## ASSIGNMENT:
A bare number is all that is needed: how many lines below contain the string "devices"?

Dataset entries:

=== Section Start ===

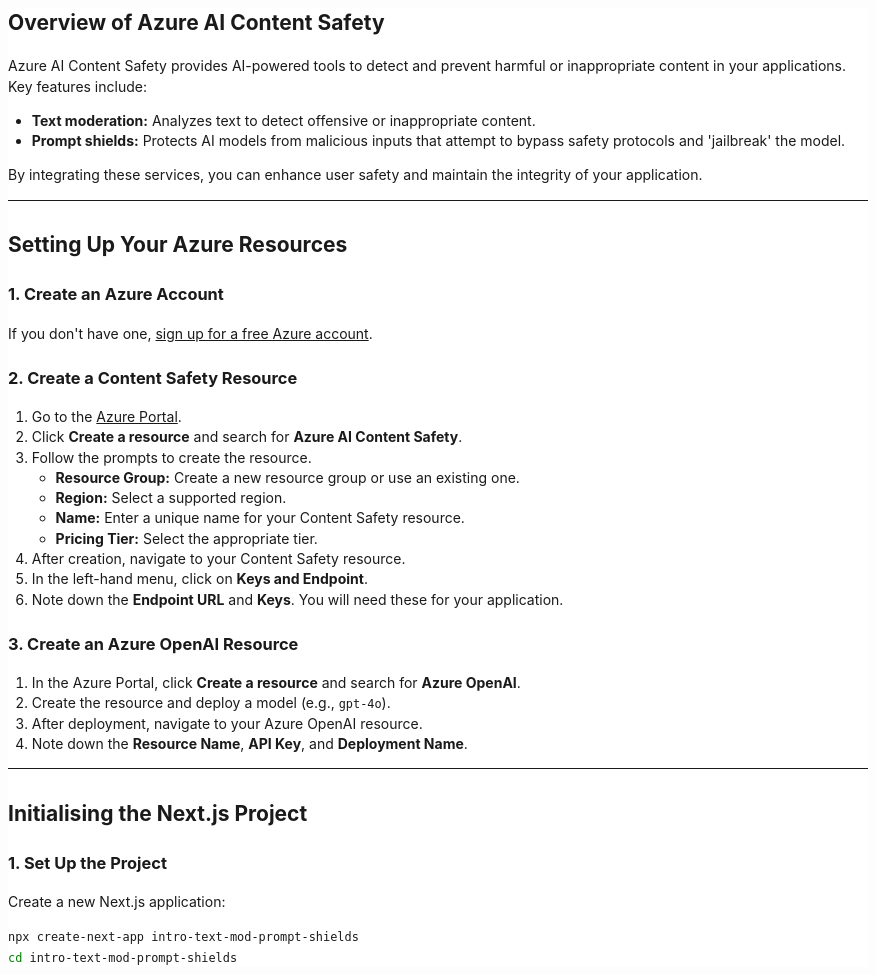 
## Overview of Azure AI Content Safety

Azure AI Content Safety provides AI-powered tools to detect and prevent harmful or inappropriate content in your applications. Key features include:

- **Text moderation:** Analyzes text to detect offensive or inappropriate content.
- **Prompt shields:** Protects AI models from malicious inputs that attempt to bypass safety protocols and 'jailbreak' the model.

By integrating these services, you can enhance user safety and maintain the integrity of your application.

---

## Setting Up Your Azure Resources

### 1. Create an Azure Account

If you don't have one, [sign up for a free Azure account](https://azure.microsoft.com/free/).

### 2. Create a Content Safety Resource

1. Go to the [Azure Portal](https://portal.azure.com).
2. Click **Create a resource** and search for **Azure AI Content Safety**.
3. Follow the prompts to create the resource.
   - **Resource Group:** Create a new resource group or use an existing one.
   - **Region:** Select a supported region.
   - **Name:** Enter a unique name for your Content Safety resource.
   - **Pricing Tier:** Select the appropriate tier.
4. After creation, navigate to your Content Safety resource.
5. In the left-hand menu, click on **Keys and Endpoint**.
6. Note down the **Endpoint URL** and **Keys**. You will need these for your application.

### 3. Create an Azure OpenAI Resource

1. In the Azure Portal, click **Create a resource** and search for **Azure OpenAI**.
2. Create the resource and deploy a model (e.g., `gpt-4o`).
3. After deployment, navigate to your Azure OpenAI resource.
4. Note down the **Resource Name**, **API Key**, and **Deployment Name**.

---

## Initialising the Next.js Project

### 1. Set Up the Project

Create a new Next.js application:

```bash
npx create-next-app intro-text-mod-prompt-shields
cd intro-text-mod-prompt-shields
```

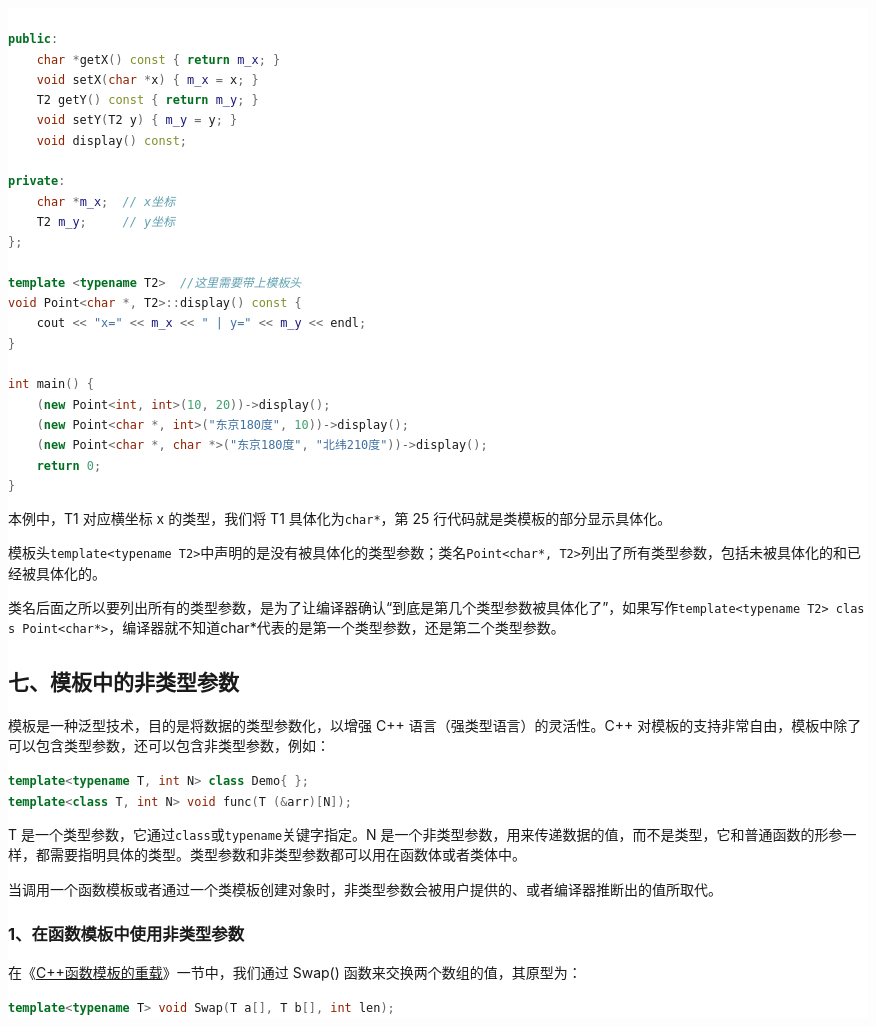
 ```c++

public:
    char *getX() const { return m_x; }
    void setX(char *x) { m_x = x; }
    T2 getY() const { return m_y; }
    void setY(T2 y) { m_y = y; }
    void display() const;

private:
    char *m_x;  // x坐标
    T2 m_y;     // y坐标
};

template <typename T2>  //这里需要带上模板头
void Point<char *, T2>::display() const {
    cout << "x=" << m_x << " | y=" << m_y << endl;
}

int main() {
    (new Point<int, int>(10, 20))->display();
    (new Point<char *, int>("东京180度", 10))->display();
    (new Point<char *, char *>("东京180度", "北纬210度"))->display();
    return 0;
}
```

本例中，T1 对应横坐标 x 的类型，我们将 T1 具体化为`char*`，第 25 行代码就是类模板的部分显示具体化。

模板头`template<typename T2>`中声明的是没有被具体化的类型参数；类名`Point<char*, T2>`列出了所有类型参数，包括未被具体化的和已经被具体化的。

类名后面之所以要列出所有的类型参数，是为了让编译器确认“到底是第几个类型参数被具体化了”，如果写作`template<typename T2> class Point<char*>`，编译器就不知道char*代表的是第一个类型参数，还是第二个类型参数。

## 七、模板中的非类型参数

模板是一种泛型技术，目的是将数据的类型参数化，以增强 C++ 语言（强类型语言）的灵活性。C++ 对模板的支持非常自由，模板中除了可以包含类型参数，还可以包含非类型参数，例如：

```c++
template<typename T, int N> class Demo{ };
template<class T, int N> void func(T (&arr)[N]);
```

T 是一个类型参数，它通过`class`或`typename`关键字指定。N 是一个非类型参数，用来传递数据的值，而不是类型，它和普通函数的形参一样，都需要指明具体的类型。类型参数和非类型参数都可以用在函数体或者类体中。

当调用一个函数模板或者通过一个类模板创建对象时，非类型参数会被用户提供的、或者编译器推断出的值所取代。

### 1、在函数模板中使用非类型参数

在《[C++函数模板的重载](http://c.biancheng.net/view/vip_2320.html)》一节中，我们通过 Swap() 函数来交换两个数组的值，其原型为：

```c++
template<typename T> void Swap(T a[], T b[], int len);
```
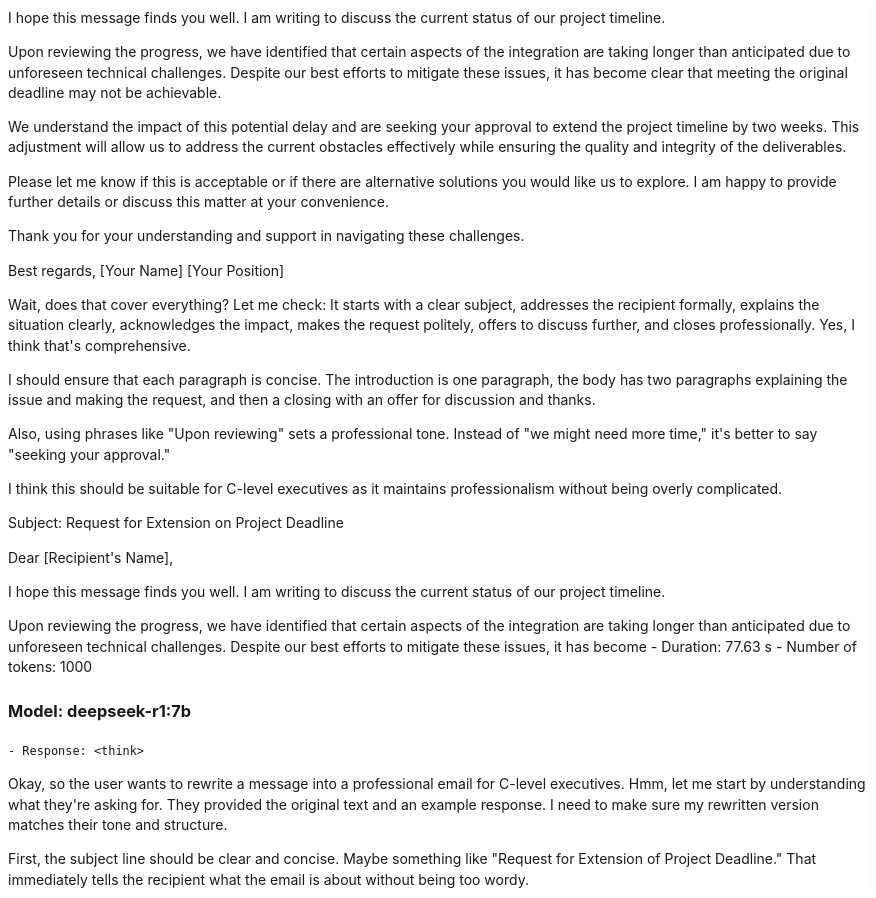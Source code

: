 I hope this message finds you well. I am writing to discuss the current status of our project timeline.

Upon reviewing the progress, we have identified that certain aspects of the integration are taking longer than anticipated due to unforeseen technical challenges. Despite our best efforts to mitigate these issues, it has become clear that meeting the original deadline may not be achievable.

We understand the impact of this potential delay and are seeking your approval to extend the project timeline by two weeks. This adjustment will allow us to address the current obstacles effectively while ensuring the quality and integrity of the deliverables.

Please let me know if this is acceptable or if there are alternative solutions you would like us to explore. I am happy to provide further details or discuss this matter at your convenience.

Thank you for your understanding and support in navigating these challenges.

Best regards,
[Your Name]
[Your Position]

Wait, does that cover everything? Let me check: It starts with a clear subject, addresses the recipient formally, explains the situation clearly, acknowledges the impact, makes the request politely, offers to discuss further, and closes professionally. Yes, I think that's comprehensive.

I should ensure that each paragraph is concise. The introduction is one paragraph, the body has two paragraphs explaining the issue and making the request, and then a closing with an offer for discussion and thanks.

Also, using phrases like "Upon reviewing" sets a professional tone. Instead of "we might need more time," it's better to say "seeking your approval."

I think this should be suitable for C-level executives as it maintains professionalism without being overly complicated.
</think>

Subject: Request for Extension on Project Deadline

Dear [Recipient's Name],

I hope this message finds you well. I am writing to discuss the current status of our project timeline.

Upon reviewing the progress, we have identified that certain aspects of the integration are taking longer than anticipated due to unforeseen technical challenges. Despite our best efforts to mitigate these issues, it has become
	- Duration: 77.63 s
	- Number of tokens: 1000


### Model: deepseek-r1:7b
	- Response: <think>
Okay, so the user wants to rewrite a message into a professional email for C-level executives. Hmm, let me start by understanding what they're asking for. They provided the original text and an example response. I need to make sure my rewritten version matches their tone and structure.

First, the subject line should be clear and concise. Maybe something like "Request for Extension of Project Deadline." That immediately tells the recipient what the email is about without being too wordy.

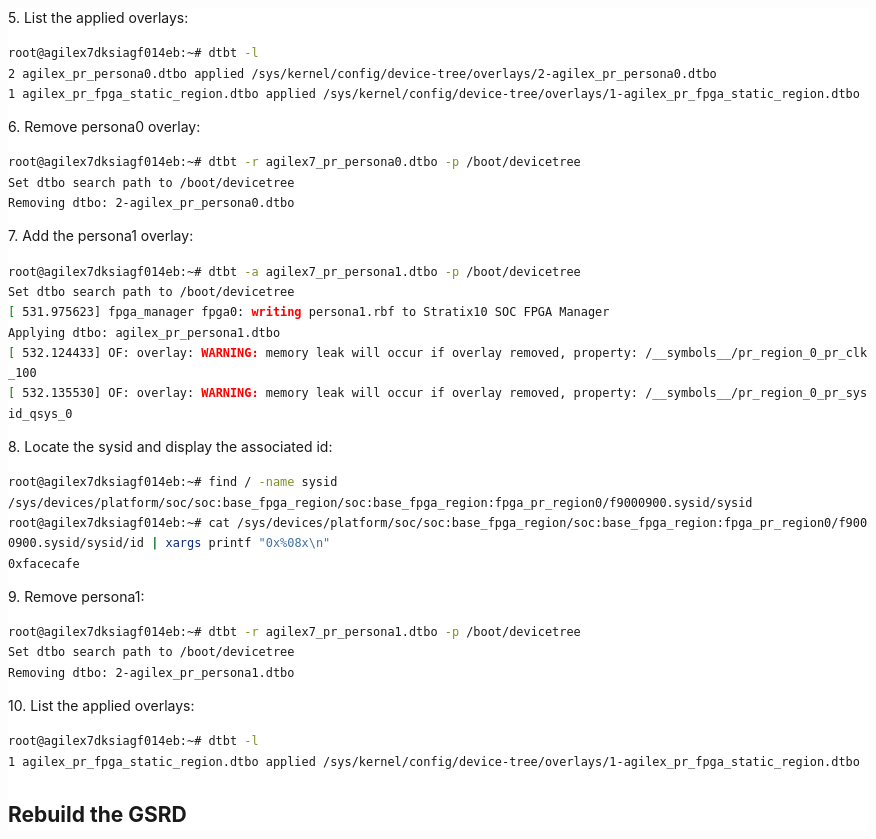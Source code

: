 5\. List the applied overlays:

```bash
root@agilex7dksiagf014eb:~# dtbt -l
2 agilex_pr_persona0.dtbo applied /sys/kernel/config/device-tree/overlays/2-agilex_pr_persona0.dtbo
1 agilex_pr_fpga_static_region.dtbo applied /sys/kernel/config/device-tree/overlays/1-agilex_pr_fpga_static_region.dtbo
```

6\. Remove persona0 overlay:

```bash
root@agilex7dksiagf014eb:~# dtbt -r agilex7_pr_persona0.dtbo -p /boot/devicetree
Set dtbo search path to /boot/devicetree
Removing dtbo: 2-agilex_pr_persona0.dtbo
```

7\. Add the persona1 overlay:

```bash
root@agilex7dksiagf014eb:~# dtbt -a agilex7_pr_persona1.dtbo -p /boot/devicetree
Set dtbo search path to /boot/devicetree
[ 531.975623] fpga_manager fpga0: writing persona1.rbf to Stratix10 SOC FPGA Manager
Applying dtbo: agilex_pr_persona1.dtbo
[ 532.124433] OF: overlay: WARNING: memory leak will occur if overlay removed, property: /__symbols__/pr_region_0_pr_clk_100
[ 532.135530] OF: overlay: WARNING: memory leak will occur if overlay removed, property: /__symbols__/pr_region_0_pr_sysid_qsys_0
```

8\. Locate the sysid and display the associated id:

```bash
root@agilex7dksiagf014eb:~# find / -name sysid
/sys/devices/platform/soc/soc:base_fpga_region/soc:base_fpga_region:fpga_pr_region0/f9000900.sysid/sysid
root@agilex7dksiagf014eb:~# cat /sys/devices/platform/soc/soc:base_fpga_region/soc:base_fpga_region:fpga_pr_region0/f9000900.sysid/sysid/id | xargs printf "0x%08x\n"
0xfacecafe
```

9\. Remove persona1:

```bash
root@agilex7dksiagf014eb:~# dtbt -r agilex7_pr_persona1.dtbo -p /boot/devicetree
Set dtbo search path to /boot/devicetree
Removing dtbo: 2-agilex_pr_persona1.dtbo
```

10\. List the applied overlays:

```bash
root@agilex7dksiagf014eb:~# dtbt -l
1 agilex_pr_fpga_static_region.dtbo applied /sys/kernel/config/device-tree/overlays/1-agilex_pr_fpga_static_region.dtbo
```

## Rebuild the GSRD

=== Section End ===

## RESULT OF THE EXERCISE:
2